Source texts of formatted documents:
· · · ·
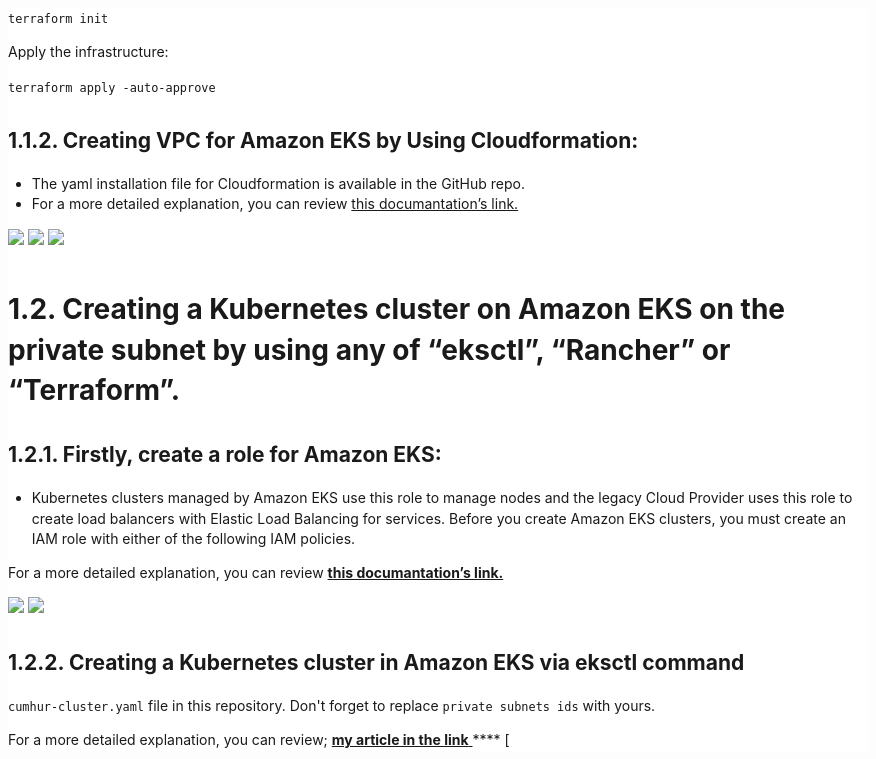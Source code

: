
 ```
terraform init
```


Apply the infrastructure:

```
terraform apply -auto-approve
```




## 1.1.2. Creating VPC for Amazon EKS by Using Cloudformation:

- The yaml installation file for Cloudformation is available in the GitHub repo.
- For a more detailed explanation, you can review  [this documantation’s link.](https://docs.aws.amazon.com/AWSCloudFormation/latest/UserGuide/GettingStarted.html) 

![](https://miro.medium.com/v2/resize:fit:700/0*8U_foTOWWt8C-Ncu) 
![](https://miro.medium.com/v2/resize:fit:700/0*asMazQOnrvbMthbz) 
![](https://miro.medium.com/v2/resize:fit:700/0*w-csgQ2pqVLvczZ5) 


# 1.2. Creating a Kubernetes cluster on Amazon EKS on the private subnet by using any of “eksctl”, “Rancher” or “Terraform”.



## 1.2.1. Firstly, create a role for Amazon EKS:

- Kubernetes clusters managed by Amazon EKS use this role to manage nodes and the legacy Cloud Provider uses this role to create load balancers with Elastic Load Balancing for services. Before you create Amazon EKS clusters, you must create an IAM role with either of the following IAM policies.

> 
For a more detailed explanation, you can review  [ **this documantation’s link.**  ](https://docs.aws.amazon.com/eks/latest/userguide/service_IAM_role.html)

![](https://miro.medium.com/v2/resize:fit:700/0*EOexRkMi7lAAcCev) 
![](https://miro.medium.com/v2/resize:fit:700/0*AsSD4Z8scwhXyLyz) 


## 1.2.2. Creating a Kubernetes cluster in Amazon EKS via eksctl command

 `cumhur-cluster.yaml`  file in this repository. Don't forget to replace  `private subnets ids`  with yours.
> 
For a more detailed explanation, you can review;  [ **my article in the link**  ](https://cmakkaya.medium.com/working-with-microservices-10-explanation-of-the-production-stage-and-creating-amazon-eks-cluster-f202558ca4fb#ed51) **** 
 [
· · · ·
-- Task brief --
The reply should consist solely of the lines above from the one that has "- The yaml installation" through the one that has "## 1.2.2. Creating", reproduced exactly.

-- Answer box --
- The yaml installation file for Cloudformation is available in the GitHub repo.
- For a more detailed explanation, you can review  [this documantation’s link.](https://docs.aws.amazon.com/AWSCloudFormation/latest/UserGuide/GettingStarted.html) 

![](https://miro.medium.com/v2/resize:fit:700/0*8U_foTOWWt8C-Ncu) 
![](https://miro.medium.com/v2/resize:fit:700/0*asMazQOnrvbMthbz) 
![](https://miro.medium.com/v2/resize:fit:700/0*w-csgQ2pqVLvczZ5) 


# 1.2. Creating a Kubernetes cluster on Amazon EKS on the private subnet by using any of “eksctl”, “Rancher” or “Terraform”.



## 1.2.1. Firstly, create a role for Amazon EKS:

- Kubernetes clusters managed by Amazon EKS use this role to manage nodes and the legacy Cloud Provider uses this role to create load balancers with Elastic Load Balancing for services. Before you create Amazon EKS clusters, you must create an IAM role with either of the following IAM policies.

> 
For a more detailed explanation, you can review  [ **this documantation’s link.**  ](https://docs.aws.amazon.com/eks/latest/userguide/service_IAM_role.html)

![](https://miro.medium.com/v2/resize:fit:700/0*EOexRkMi7lAAcCev) 
![](https://miro.medium.com/v2/resize:fit:700/0*AsSD4Z8scwhXyLyz) 


## 1.2.2. Creating a Kubernetes cluster in Amazon EKS via eksctl command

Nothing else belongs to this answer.